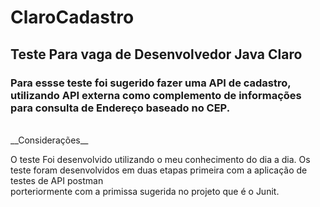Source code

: # ClaroCadastro

## Teste Para vaga de Desenvolvedor Java Claro


### Para essse teste foi sugerido fazer uma API de cadastro, utilizando API externa como complemento de informações para consulta de Endereço baseado no CEP.

<br>
__Considerações__
<br>

O teste Foi desenvolvido utilizando o meu conhecimento do dia a dia.
Os teste foram desenvolvidos em duas etapas primeira com a aplicação de testes de API postman<br>
porteriormente com a primissa sugerida no projeto que é o Junit.
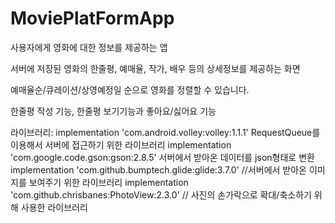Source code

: # MoviePlatFormApp

사용자에게 영화에 대한 정보를 제공하는 앱

서버에 저장된 영화의 한줄평, 예매율, 작가, 배우 등의 상세정보를 제공하는 화면

예매율순/큐레이션/상영예정일 순으로 영화를 정렬할 수 있습니다.

한줄평 작성 기능, 한줄평 보기기능과 좋아요/싫어요 기능

라이브러리:
implementation 'com.android.volley:volley:1.1.1' RequestQueue를 이용해서 서버에 접근하기 위한 라이브러리
implementation 'com.google.code.gson:gson:2.8.5' 서버에서 받아온 데이터를 json형태로 변환
implementation 'com.github.bumptech.glide:glide:3.7.0' //서버에서 받아온 이미지를 보여주기 위한 라이브러리
implementation 'com.github.chrisbanes:PhotoView:2.3.0' // 사진의 손가락으로 확대/축소하기 위해 사용한 라이브러리
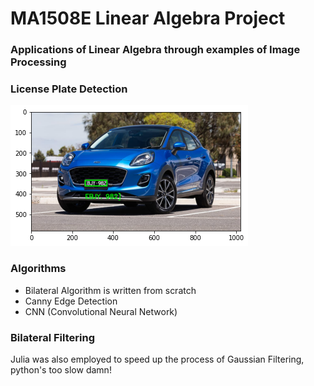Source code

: # MA1508E Linear Algebra Project


### Applications of Linear Algebra through examples of Image Processing

### License Plate Detection
![License_plate](https://github.com/shankar-shiv/MA1508E_notes/blob/414ccbe7ff9e939b888125a835c630f88ae3e89f/img/OCR.png)

### Algorithms
+ Bilateral Algorithm is written from scratch 
+ Canny Edge Detection
+ CNN (Convolutional Neural Network)

### Bilateral Filtering 
Julia was also employed to speed up the process of Gaussian Filtering, python's too slow damn!
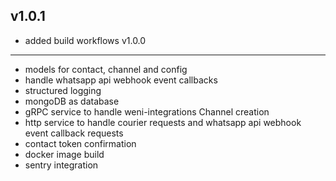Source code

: v1.0.1
----------
 * added build workflows
v1.0.0
----------
 * models for contact, channel and config
 * handle whatsapp api webhook event callbacks
 * structured logging
 * mongoDB as database 
 * gRPC service to handle weni-integrations Channel creation
 * http service to handle courier requests and whatsapp api webhook event callback requests
 * contact token confirmation
 * docker image build
 * sentry integration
◆ ◆ ◆ ◆ ◆
## WHAT TO DO:
Without the pictures, copy all of the entries exactly as they appear.

## EXERCISE RESPONSE:
Source code

: # ClaroCadastro

## Teste Para vaga de Desenvolvedor Java Claro


### Para essse teste foi sugerido fazer uma API de cadastro, utilizando API externa como complemento de informações para consulta de Endereço baseado no CEP.

<br>
__Considerações__
<br>

O teste Foi desenvolvido utilizando o meu conhecimento do dia a dia.
Os teste foram desenvolvidos em duas etapas primeira com a aplicação de testes de API postman<br>
porteriormente com a primissa sugerida no projeto que é o Junit.
Source code

: # MoviePlatFormApp

사용자에게 영화에 대한 정보를 제공하는 앱

서버에 저장된 영화의 한줄평, 예매율, 작가, 배우 등의 상세정보를 제공하는 화면

예매율순/큐레이션/상영예정일 순으로 영화를 정렬할 수 있습니다.

한줄평 작성 기능, 한줄평 보기기능과 좋아요/싫어요 기능

라이브러리:
implementation 'com.android.volley:volley:1.1.1' RequestQueue를 이용해서 서버에 접근하기 위한 라이브러리
implementation 'com.google.code.gson:gson:2.8.5' 서버에서 받아온 데이터를 json형태로 변환
implementation 'com.github.bumptech.glide:glide:3.7.0' //서버에서 받아온 이미지를 보여주기 위한 라이브러리
implementation 'com.github.chrisbanes:PhotoView:2.3.0' // 사진의 손가락으로 확대/축소하기 위해 사용한 라이브러리
Source code

: # MA1508E Linear Algebra Project


### Applications of Linear Algebra through examples of Image Processing

### License Plate Detection
![License_plate](https://github.com/shankar-shiv/MA1508E_notes/blob/414ccbe7ff9e939b888125a835c630f88ae3e89f/img/OCR.png)

### Algorithms
+ Bilateral Algorithm is written from scratch 
+ Canny Edge Detection
+ CNN (Convolutional Neural Network)

### Bilateral Filtering 
Julia was also employed to speed up the process of Gaussian Filtering, python's too slow damn!
Source code

: v1.0.1
----------
 * added build workflows
v1.0.0
----------
 * models for contact, channel and config
 * handle whatsapp api webhook event callbacks
 * structured logging
 * mongoDB as database 
 * gRPC service to handle weni-integrations Channel creation
 * http service to handle courier requests and whatsapp api webhook event callback requests
 * contact token confirmation
 * docker image build
 * sentry integration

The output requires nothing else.